It’s early Sunday morning and I make my way out to my favorite bench at the end of the pier overlooking Portsmouth Harbor. I’ve sat in this same place countless times enjoying tea and a muffin. I usually have this spot to myself and today it was just myself and the seagulls looking for pieces of muffin.
All of a sudden, I turned around and looked behind me to the other side of the pier. I don’t know why, it felt like someone tapped me on the shoulder. Of course, there wasn’t anyone there. That’s when I realized that it was the same place where I had taken photographs of a co-worker’s daughter many years ago. We had been out all morning taking photos for her senior pictures. It was the last stop we made. I wanted the harbor and boats as background. The light wasn’t cooperating, so I had the girl’s mom hold up a large silver reflector. Sally was short and she had to stand on tip toes to hold the reflector high enough. She danced around like a ballerina holding the reflector while I took shots at different angles. She looked so funny. We laughed, it was a good day.
Sally died a few years ago and while I think of her often, this was the first time I remembered that long ago day on the pier. As I said, I’ve been out to this spot so many times just to sit and enjoy.

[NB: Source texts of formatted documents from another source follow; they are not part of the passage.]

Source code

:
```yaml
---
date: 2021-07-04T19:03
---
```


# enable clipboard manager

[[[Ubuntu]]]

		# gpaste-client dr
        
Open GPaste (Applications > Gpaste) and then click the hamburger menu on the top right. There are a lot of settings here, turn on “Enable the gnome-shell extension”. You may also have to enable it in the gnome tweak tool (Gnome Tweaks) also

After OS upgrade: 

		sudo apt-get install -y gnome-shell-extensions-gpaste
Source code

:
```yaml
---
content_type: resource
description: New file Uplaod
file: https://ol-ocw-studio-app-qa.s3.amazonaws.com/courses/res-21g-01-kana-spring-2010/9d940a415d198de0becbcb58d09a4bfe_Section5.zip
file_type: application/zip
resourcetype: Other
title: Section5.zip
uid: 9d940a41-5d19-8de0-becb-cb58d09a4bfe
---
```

I haven written anything or picked up my camera for a while. I’ve been in some kind of funk. I’ve been trying to get back on schedule, but it just seems easier to sit and “be.” But this morning I took out my pen and scratched out a few words. I didn’t have my camera with me, so I took a couple of pictures with my IPAD. I can remember that day so clearly now. I can practically see Sally dancing around on her toes trying to hold up a reflector almost as big as she was. I can see her daughter smiling at the camera. I can see myself and remember how much I love photography and writing.
What a strange morning. It really felt like someone had tapped me on the shoulder, but there was nobody on the pier but me.
I find her in her bedroom, sitting in a wheelchair in front of a big window. She is up close to the window panes intently looking out. I pull up a chair and lightly touch her arm. She looks at me and smiles. I tell her who I am. I always have to tell her who I am. I ask her what she is looking at and she says the cars going by. She looks at me a second longer and returns to staring out the window. I sit in silence. We have always been comfortable in silence.
I can hear the ticking of the second hand of the large white clock on the wall. The walls are high in this quaint victorian bedroom. The floor is a rich dark mahogany, along with the door and window frame. The clock keeps ticking, only now it sounds louder. I look at her tight gray curls and the moss green shawl that covers her shoulders. I watch her fingers play with the long fringe.
I look over at the old silver radiator as it comes to life hisses and clanging. The big house always seems to be cold, even in April. I can still hear the ticking clock amid the hissing and rattling of pipes. I hear the echo of voices from somewhere in the back of the house.
By the window there is a small table with half a dozen framed pictures displayed. All the people in the photographs are long gone, but she knows them all. There is one picture of a red cardinal perched on a branch covered with white, pinkish apple blossoms. Whoever took the photograph used a telephoto lens. It looks professionally done with the soft blurred background. She has told me before that she loves birds.
The ticking clock sounds even louder as I sit next to her writing. I hear my pen scratching across paper leaving soothing words behind. She has fallen asleep. I close my notebook and put my pen away. It is time to go.
(I am a hospice worker traveling from home to home. Along the way, I meet special people and would like to share those moments.)
When I walked in the front door, I found my husband standing there proudly holding a freshly baked birthday cake. My big, burly husband held a square pan in his hands. Inside was a chocolate cake with vanilla icing smeared on top in varying degrees of mountains and valleys. Stuck precariously in the icing were six pink candles blazing brightly.
I said it wasn’t my birthday until Thursday. He said that today was the only chance he had to bake it and surprise me.
Surprised I was indeed! The man had gone out, gotten a Duncan Hines cake mix and vanilla frosting and did this wonderful thing for me.
I bit into the still warm devil’s food and it tasted like love – the best taste in the world.